**Exercise details:**
Reproduce every line in the listing that contains the word "operational".

**Excerpted records:**

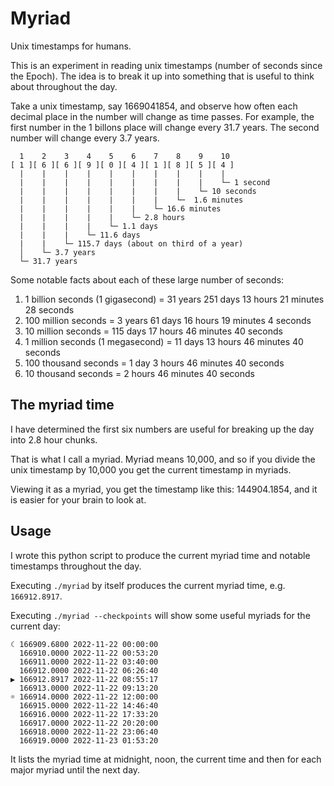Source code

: # Myriad

Unix timestamps for humans.

This is an experiment in reading unix timestamps (number of seconds since the
Epoch). The idea is to break it up into something that is useful to think about
throughout the day.

Take a unix timestamp, say 1669041854, and observe how often each decimal place
in the number will change as time passes. For example, the first number in the
1 billons place will change every 31.7 years. The second number will change
every 3.7 years.

```
  1    2    3    4    5    6    7    8    9    10
[ 1 ][ 6 ][ 6 ][ 9 ][ 0 ][ 4 ][ 1 ][ 8 ][ 5 ][ 4 ]
  |    |    |    |    |    |    |    |    |    |
  |    |    |    |    |    |    |    |    |    └─ 1 second
  |    |    |    |    |    |    |    |    └─ 10 seconds
  |    |    |    |    |    |    |    └─  1.6 minutes
  |    |    |    |    |    |    └─ 16.6 minutes
  |    |    |    |    |    └─ 2.8 hours
  |    |    |    |    └─ 1.1 days
  |    |    |    └─ 11.6 days
  |    |    └─ 115.7 days (about on third of a year)
  │    └─ 3.7 years
  └─ 31.7 years
```

Some notable facts about each of these large number of seconds:

1. 1 billion seconds (1 gigasecond) = 31 years 251 days 13 hours 21 minutes 28 seconds
2. 100 million seconds = 3 years 61 days 16 hours 19 minutes 4 seconds
3. 10 million seconds = 115 days 17 hours 46 minutes 40 seconds
4. 1 million seconds (1 megasecond) = 11 days 13 hours 46 minutes 40 seconds
5. 100 thousand seconds = 1 day 3 hours 46 minutes 40 seconds
6. 10 thousand seconds = 2 hours 46 minutes 40 seconds

## The myriad time

I have determined the first six numbers are useful for breaking up the day into
2.8 hour chunks.

That is what I call a myriad. Myriad means 10,000, and so if you divide the
unix timestamp by 10,000 you get the current timestamp in myriads.

Viewing it as a myriad, you get the timestamp like this: 144904.1854, and it is
easier for your brain to look at.

## Usage

I wrote this python script to produce the current myriad time and notable
timestamps throughout the day.

Executing `./myriad` by itself produces the current myriad time, e.g. `166912.8917`.

Executing `./myriad --checkpoints` will show some useful myriads for the current day:

```
☾ 166909.6800 2022-11-22 00:00:00
  166910.0000 2022-11-22 00:53:20
  166911.0000 2022-11-22 03:40:00
  166912.0000 2022-11-22 06:26:40
▶ 166912.8917 2022-11-22 08:55:17
  166913.0000 2022-11-22 09:13:20
☼ 166914.0000 2022-11-22 12:00:00
  166915.0000 2022-11-22 14:46:40
  166916.0000 2022-11-22 17:33:20
  166917.0000 2022-11-22 20:20:00
  166918.0000 2022-11-22 23:06:40
  166919.0000 2022-11-23 01:53:20
```

It lists the myriad time at midnight, noon, the current time and then for each
major myriad until the next day.
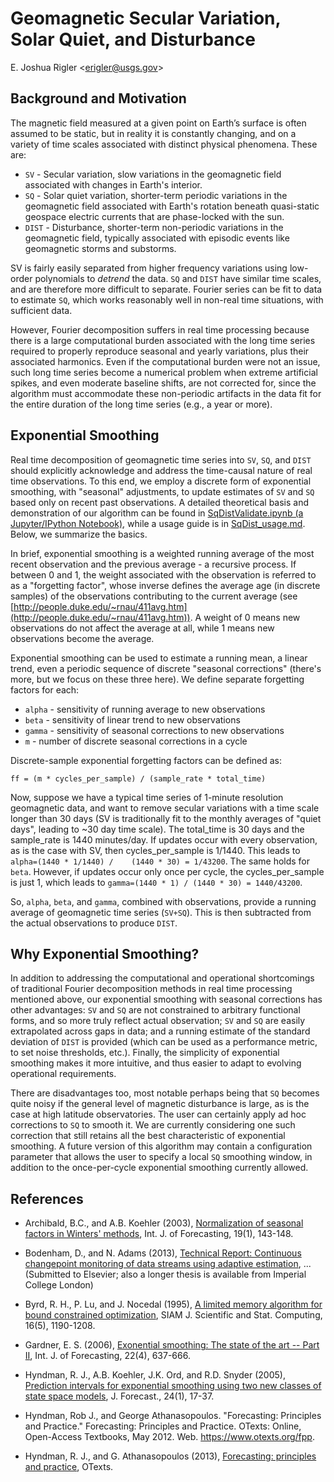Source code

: Geomagnetic Secular Variation, Solar Quiet, and Disturbance
===========================================================

E. Joshua Rigler &lt;[erigler@usgs.gov](mailto:erigler@usgs.gov)&gt;


## Background and Motivation

The magnetic field measured at a given point on Earth’s surface is often
assumed to be static, but in reality it is constantly changing, and on a
variety of time scales associated with distinct physical phenomena. These are:

- `SV` - Secular variation, slow variations in the geomagnetic field associated
  with changes in Earth's interior.
- `SQ` - Solar quiet variation, shorter-term periodic variations in the
  geomagnetic field associated with Earth's rotation beneath quasi-static
  geospace electric currents that are phase-locked with the sun.
- `DIST` - Disturbance, shorter-term non-periodic variations in the geomagnetic
  field, typically associated with episodic events like geomagnetic storms and
  substorms.

SV is fairly easily separated from higher frequency variations using low-order
polynomials to *detrend* the data. `SQ` and `DIST` have similar time scales, and
are therefore more difficult to separate. Fourier series can be fit to data to
estimate `SQ`, which works reasonably well in non-real time situations, with
sufficient data.

However, Fourier decomposition suffers in real time processing because there is
a large computational burden associated with the long time series required to
properly reproduce seasonal and yearly variations, plus their associated
harmonics. Even if the computational burden were not an issue, such long time
series become a numerical problem when extreme artificial spikes, and even
moderate baseline shifts, are not corrected for, since the algorithm must
accommodate these non-periodic artifacts in the data fit for the entire duration
of the long time series (e.g., a year or more).


## Exponential Smoothing

Real time decomposition of geomagnetic time series into `SV`, `SQ`, and `DIST`
should explicitly acknowledge and address the time-causal nature of real time
observations. To this end, we employ a discrete form of exponential smoothing,
with "seasonal" adjustments, to update estimates of `SV` and `SQ` based only on
recent past observations. A detailed theoretical basis and demonstration of our
algorithm can be found in [SqDistValidate.ipynb (a Jupyter/IPython
Notebook)](SqDistValidate.ipynb), while a usage guide is in
[SqDist_usage.md](SqDist_usage.md). Below, we summarize the basics.

In brief, exponential smoothing is a weighted running average of the most recent
observation and the previous average - a recursive process. If between 0 and 1,
the weight associated with the observation is referred to as a "forgetting
factor", whose inverse defines the average age (in discrete samples) of the
observations contributing to the current average (see
[http://people.duke.edu/~rnau/411avg.htm](http://people.duke.edu/~rnau/411avg.htm)).
A weight of 0 means new observations do not affect the average at all, while 1
means new observations become the average.

Exponential smoothing can be used to estimate a running mean, a linear trend,
even a periodic sequence of discrete "seasonal corrections" (there's more, but
we focus on these three here). We define separate forgetting factors for each:

- `alpha` - sensitivity of running average to new observations
- `beta` - sensitivity of linear trend to new observations
- `gamma` - sensitivity of seasonal corrections to new observations
- `m` - number of discrete seasonal corrections in a cycle

Discrete-sample exponential forgetting factors can be defined as:

```
ff = (m * cycles_per_sample) / (sample_rate * total_time)
```

Now, suppose we have a typical time series of 1-minute resolution geomagnetic
data, and want to remove secular variations with a time scale longer than 30
days (SV is traditionally fit to the monthly averages of "quiet days", leading
to ~30 day time scale). The total_time is 30 days and the sample_rate is 1440
minutes/day. If updates occur with every observation, as is the case with SV,
then cycles_per_sample is 1/1440. This leads to `alpha=(1440 * 1/1440) /   
(1440 * 30) = 1/43200`. The same holds for `beta`. However, if updates occur
only once per cycle, the cycles_per_sample is just 1, which leads to
`gamma=(1440 * 1) / (1440 * 30) = 1440/43200`.

So, `alpha`, `beta`, and `gamma`, combined with observations, provide a running
average of geomagnetic time series (`SV+SQ`). This is then subtracted from the
actual observations to produce `DIST`.

## Why Exponential Smoothing?

In addition to addressing the computational and operational shortcomings of
traditional Fourier decomposition methods in real time processing mentioned
above, our exponential smoothing with seasonal corrections has other advantages:
`SV` and `SQ` are not constrained to arbitrary functional forms, and so more
truly reflect actual observation; `SV` and `SQ` are easily extrapolated across
gaps in data; and a running estimate of the standard deviation of `DIST` is
provided (which can be used as a performance metric, to set noise thresholds,
etc.). Finally, the simplicity of exponential smoothing makes it more intuitive,
and thus easier to adapt to evolving operational requirements.

There are disadvantages too, most notable perhaps being that `SQ` becomes quite
noisy if the general level of magnetic disturbance is large, as is the case at
high latitude observatories. The user can certainly apply ad hoc corrections to
`SQ` to smooth it. We are currently considering one such correction that still
retains all the best characteristic of exponential smoothing. A future version
of this algorithm may contain a configuration parameter that allows the user to
specify a local `SQ` smoothing window, in addition to the once-per-cycle
exponential smoothing currently allowed.


## References

 - Archibald, B.C., and A.B. Koehler (2003), [Normalization of seasonal
   factors in Winters'
   methods](http://www.sciencedirect.com/science/article/pii/S0169207001001170),
   Int. J. of Forecasting, 19(1), 143-148.

 - Bodenham, D., and N. Adams (2013), [Technical Report: Continuous changepoint
   monitoring of data streams using
   adaptive estimation](http://wwwf.imperial.ac.uk/~dab10/techreport.pdf), ...
   (Submitted to Elsevier; also a longer thesis is available from Imperial
   College London)

 - Byrd, R. H., P. Lu, and J. Nocedal (1995), [A limited memory algorithm for
   bound constrained
   optimization](http://epubs.siam.org/doi/abs/10.1137/0916069), SIAM J.
   Scientific and Stat. Computing, 16(5), 1190-1208.

 - Gardner, E. S. (2006), [Exonential smoothing: The state of the art --
   Part II](http://www.sciencedirect.com/science/article/pii/S0169207006000392),
   Int. J. of Forecasting, 22(4), 637-666.

 - Hyndman, R. J., A.B. Koehler, J.K. Ord, and R.D. Snyder (2005), [Prediction
   intervals for exponential smoothing using two new classes of state space
   models](http://onlinelibrary.wiley.com/doi/10.1002/for.938/abstract), J.
   Forecast., 24(1), 17-37.

 - Hyndman, Rob J., and George Athana­sopou­los. "Forecasting: Principles and
   Practice." Forecasting: Principles and Practice. OTexts: Online,
   Open-Access Textbooks, May 2012. Web. <https://www.otexts.org/fpp>.

 - Hyndman, R. J., and G. Athanasopoulos (2013), [Forecasting: principles and
   practice](https://www.otexts.org/fpp), OTexts.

**Task output:**
In addition to addressing the computational and operational shortcomings of
and thus easier to adapt to evolving operational requirements.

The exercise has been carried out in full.